» **What the exercise asks**:
Exactly the lines from the first line of the records to the line holding "The Bright Data" should be duplicated, and nothing more; pictures stay out.

Content starts

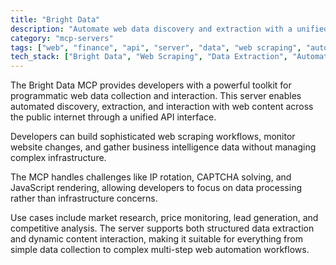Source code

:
 ```yaml
---
title: "Bright Data"
description: "Automate web data discovery and extraction with a unified interface for accessing public internet data at scale."
category: "mcp-servers"
tags: ["web", "finance", "api", "server", "data", "web scraping", "automation", "business intelligence"]
tech_stack: ["Bright Data", "Web Scraping", "Data Extraction", "Automation", "Public APIs", "IP Rotation", "CAPTCHA Solving", "JavaScript Rendering"]
---
```


The Bright Data MCP provides developers with a powerful toolkit for programmatic web data collection and interaction. This server enables automated discovery, extraction, and interaction with web content across the public internet through a unified API interface. 

Developers can build sophisticated web scraping workflows, monitor website changes, and gather business intelligence data without managing complex infrastructure.

The MCP handles challenges like IP rotation, CAPTCHA solving, and JavaScript rendering, allowing developers to focus on data processing rather than infrastructure concerns. 

Use cases include market research, price monitoring, lead generation, and competitive analysis. The server supports both structured data extraction and dynamic content interaction, making it suitable for everything from simple data collection to complex multi-step web automation workflows.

Content ends

» **Task output**:
Source code

:
 ```yaml
---
title: "Bright Data"
description: "Automate web data discovery and extraction with a unified interface for accessing public internet data at scale."
category: "mcp-servers"
tags: ["web", "finance", "api", "server", "data", "web scraping", "automation", "business intelligence"]
tech_stack: ["Bright Data", "Web Scraping", "Data Extraction", "Automation", "Public APIs", "IP Rotation", "CAPTCHA Solving", "JavaScript Rendering"]
---
```


The Bright Data MCP provides developers with a powerful toolkit for programmatic web data collection and interaction. This server enables automated discovery, extraction, and interaction with web content across the public internet through a unified API interface. 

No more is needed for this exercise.